> Activity:
Retype all the records below exactly as they are, with no image carried over.

----

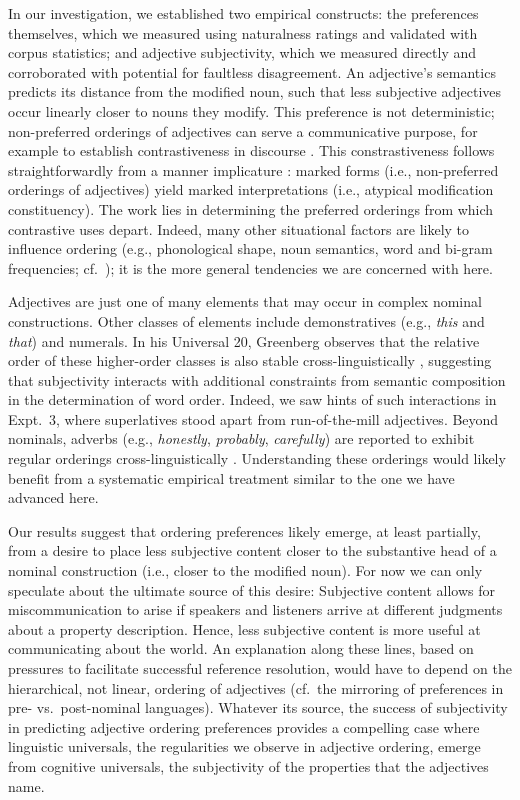 \documentclass[12pt]{article}
\begin{document}
In our investigation, we established two empirical constructs: the preferences themselves, which we measured using naturalness ratings and validated with corpus statistics; and adjective subjectivity, which we measured directly and corroborated with potential for faultless disagreement. 
An adjective's semantics predicts its distance from the modified noun, such that less subjective adjectives occur linearly closer to nouns they modify. 
This preference is not deterministic; non-preferred orderings of adjectives can serve a communicative purpose, for example to establish contrastiveness in discourse \citep{martin1969,Martin1970,Hill1958,vendler1963}. This constrastiveness follows straightforwardly from a manner implicature \citep{levinson2000}: marked forms (i.e., non-preferred orderings of adjectives) yield marked interpretations (i.e., atypical modification constituency). The work lies in determining the preferred orderings from which  contrastive uses depart. Indeed, many other situational factors are likely to influence ordering (e.g., phonological shape, noun semantics, word and bi-gram frequencies; cf.~\citealp{wulff2003}); it is the more general tendencies we are concerned with here.

Adjectives are just one of many elements that may occur in complex nominal constructions. Other classes of elements include demonstratives (e.g., \emph{this} and \emph{that}) and numerals. In his Universal 20, Greenberg observes that the relative order of these higher-order classes is also stable cross-linguistically \citep{greenberg1963,Culbertson2014}, suggesting that subjectivity interacts with additional constraints from semantic composition in the determination of word order. Indeed, we saw hints of such interactions in Expt.~3, where superlatives stood apart from run-of-the-mill adjectives. Beyond nominals, adverbs (e.g., \emph{honestly}, \emph{probably}, \emph{carefully}) are reported to exhibit regular orderings cross-linguistically \citep{cinque1999,ernst2002}. Understanding these orderings would likely benefit from a systematic empirical treatment similar to the one we have advanced here.

Our results suggest that ordering preferences likely emerge, at least partially, from a desire to place less subjective content closer to the substantive head of a nominal construction (i.e., closer to the modified noun). 
For now we can only speculate about the ultimate source of this desire: Subjective content allows for miscommunication to arise if speakers and listeners arrive at different judgments about a property description. Hence, less subjective content is more useful at communicating about the world. 
An explanation along these lines, based on pressures to facilitate successful reference resolution, would have to depend on the hierarchical, not linear, ordering of adjectives (cf.~the mirroring of preferences in pre- vs.~post-nominal languages). 
Whatever its source, the success of subjectivity in predicting adjective ordering preferences provides a compelling case where linguistic universals, the regularities we observe in adjective ordering, emerge from cognitive universals, the subjectivity of the properties that the adjectives name.
\end{document}
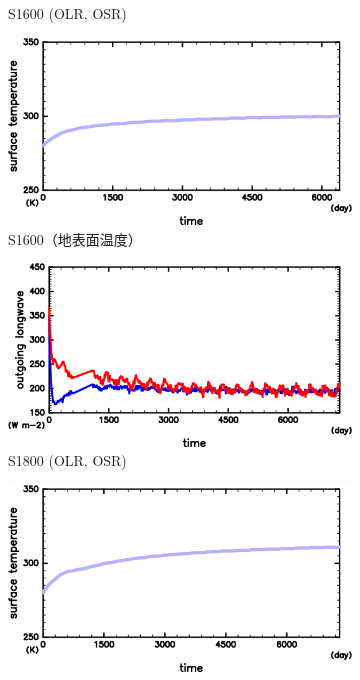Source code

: \documentclass[body]{subfiles}
\begin{document}
\begin{figure}[t]
\begin{subfigure}{.4\textwidth}
		\caption{S1600 (OLR, OSR)}\label{S1600_OLRA}
	\end{subfigure}
	\begin{subfigure}{.4\textwidth}
		\centering
		\includegraphics[width=\textwidth]{S1600/S1600_SurfTemp_horimean_time0.0-7300.0-crop.png}
		\caption{S1600（地表面温度）}\label{S1600_SurfTemp}
	\end{subfigure}
	\begin{subfigure}{.4\textwidth}
		\centering
		\includegraphics[width=\textwidth]{S1800/S1800_OLRA-OSRA_horimean_time0.0-7300.0-crop.png}
		\caption{S1800 (OLR, OSR)}\label{S1800_OLRA}
	\end{subfigure}
	\begin{subfigure}{.4\textwidth}
		\centering
		\includegraphics[width=\textwidth]{S1800/S1800_SurfTemp_horimean_time0.0-7300.0-crop.png}

\end{subfigure}
\end{figure}
\end{document}
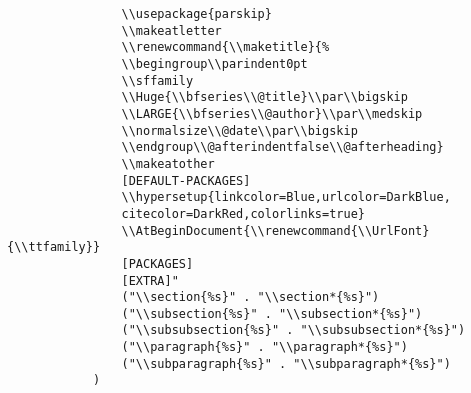 \documentclass[11pt]{article}
\begin{document}
\begin{verbatim}
                \\usepackage{parskip}
                \\makeatletter
                \\renewcommand{\\maketitle}{%
                \\begingroup\\parindent0pt
                \\sffamily
                \\Huge{\\bfseries\\@title}\\par\\bigskip
                \\LARGE{\\bfseries\\@author}\\par\\medskip
                \\normalsize\\@date\\par\\bigskip
                \\endgroup\\@afterindentfalse\\@afterheading}
                \\makeatother
                [DEFAULT-PACKAGES]
                \\hypersetup{linkcolor=Blue,urlcolor=DarkBlue,
                citecolor=DarkRed,colorlinks=true}
                \\AtBeginDocument{\\renewcommand{\\UrlFont}{\\ttfamily}}
                [PACKAGES]
                [EXTRA]"
                ("\\section{%s}" . "\\section*{%s}")
                ("\\subsection{%s}" . "\\subsection*{%s}")
                ("\\subsubsection{%s}" . "\\subsubsection*{%s}")
                ("\\paragraph{%s}" . "\\paragraph*{%s}")
                ("\\subparagraph{%s}" . "\\subparagraph*{%s}")
            )


\end{verbatim}
\end{document}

----

> Reply:
 \documentclass[12pt]{article}
\begin{document}
In our investigation, we established two empirical constructs: the preferences themselves, which we measured using naturalness ratings and validated with corpus statistics; and adjective subjectivity, which we measured directly and corroborated with potential for faultless disagreement. 
An adjective's semantics predicts its distance from the modified noun, such that less subjective adjectives occur linearly closer to nouns they modify. 
This preference is not deterministic; non-preferred orderings of adjectives can serve a communicative purpose, for example to establish contrastiveness in discourse \citep{martin1969,Martin1970,Hill1958,vendler1963}. This constrastiveness follows straightforwardly from a manner implicature \citep{levinson2000}: marked forms (i.e., non-preferred orderings of adjectives) yield marked interpretations (i.e., atypical modification constituency). The work lies in determining the preferred orderings from which  contrastive uses depart. Indeed, many other situational factors are likely to influence ordering (e.g., phonological shape, noun semantics, word and bi-gram frequencies; cf.~\citealp{wulff2003}); it is the more general tendencies we are concerned with here.

Adjectives are just one of many elements that may occur in complex nominal constructions. Other classes of elements include demonstratives (e.g., \emph{this} and \emph{that}) and numerals. In his Universal 20, Greenberg observes that the relative order of these higher-order classes is also stable cross-linguistically \citep{greenberg1963,Culbertson2014}, suggesting that subjectivity interacts with additional constraints from semantic composition in the determination of word order. Indeed, we saw hints of such interactions in Expt.~3, where superlatives stood apart from run-of-the-mill adjectives. Beyond nominals, adverbs (e.g., \emph{honestly}, \emph{probably}, \emph{carefully}) are reported to exhibit regular orderings cross-linguistically \citep{cinque1999,ernst2002}. Understanding these orderings would likely benefit from a systematic empirical treatment similar to the one we have advanced here.

Our results suggest that ordering preferences likely emerge, at least partially, from a desire to place less subjective content closer to the substantive head of a nominal construction (i.e., closer to the modified noun). 
For now we can only speculate about the ultimate source of this desire: Subjective content allows for miscommunication to arise if speakers and listeners arrive at different judgments about a property description. Hence, less subjective content is more useful at communicating about the world. 
An explanation along these lines, based on pressures to facilitate successful reference resolution, would have to depend on the hierarchical, not linear, ordering of adjectives (cf.~the mirroring of preferences in pre- vs.~post-nominal languages). 
Whatever its source, the success of subjectivity in predicting adjective ordering preferences provides a compelling case where linguistic universals, the regularities we observe in adjective ordering, emerge from cognitive universals, the subjectivity of the properties that the adjectives name.
\end{document}
Source code

: \documentclass[body]{subfiles}
\begin{document}
\begin{figure}[t]
\begin{subfigure}{.4\textwidth}
		\caption{S1600 (OLR, OSR)}\label{S1600_OLRA}
	\end{subfigure}
	\begin{subfigure}{.4\textwidth}
		\centering
		\includegraphics[width=\textwidth]{S1600/S1600_SurfTemp_horimean_time0.0-7300.0-crop.png}
		\caption{S1600（地表面温度）}\label{S1600_SurfTemp}
	\end{subfigure}
	\begin{subfigure}{.4\textwidth}
		\centering
		\includegraphics[width=\textwidth]{S1800/S1800_OLRA-OSRA_horimean_time0.0-7300.0-crop.png}
		\caption{S1800 (OLR, OSR)}\label{S1800_OLRA}
	\end{subfigure}
	\begin{subfigure}{.4\textwidth}
		\centering
		\includegraphics[width=\textwidth]{S1800/S1800_SurfTemp_horimean_time0.0-7300.0-crop.png}

\end{subfigure}
\end{figure}
\end{document}
 \documentclass[11pt]{article}
\begin{document}
\begin{verbatim}
                \\usepackage{parskip}
                \\makeatletter
                \\renewcommand{\\maketitle}{%
                \\begingroup\\parindent0pt
                \\sffamily
                \\Huge{\\bfseries\\@title}\\par\\bigskip
                \\LARGE{\\bfseries\\@author}\\par\\medskip
                \\normalsize\\@date\\par\\bigskip
                \\endgroup\\@afterindentfalse\\@afterheading}
                \\makeatother
                [DEFAULT-PACKAGES]
                \\hypersetup{linkcolor=Blue,urlcolor=DarkBlue,
                citecolor=DarkRed,colorlinks=true}
                \\AtBeginDocument{\\renewcommand{\\UrlFont}{\\ttfamily}}
                [PACKAGES]
                [EXTRA]"
                ("\\section{%s}" . "\\section*{%s}")
                ("\\subsection{%s}" . "\\subsection*{%s}")
                ("\\subsubsection{%s}" . "\\subsubsection*{%s}")
                ("\\paragraph{%s}" . "\\paragraph*{%s}")
                ("\\subparagraph{%s}" . "\\subparagraph*{%s}")
            )


\end{verbatim}
\end{document}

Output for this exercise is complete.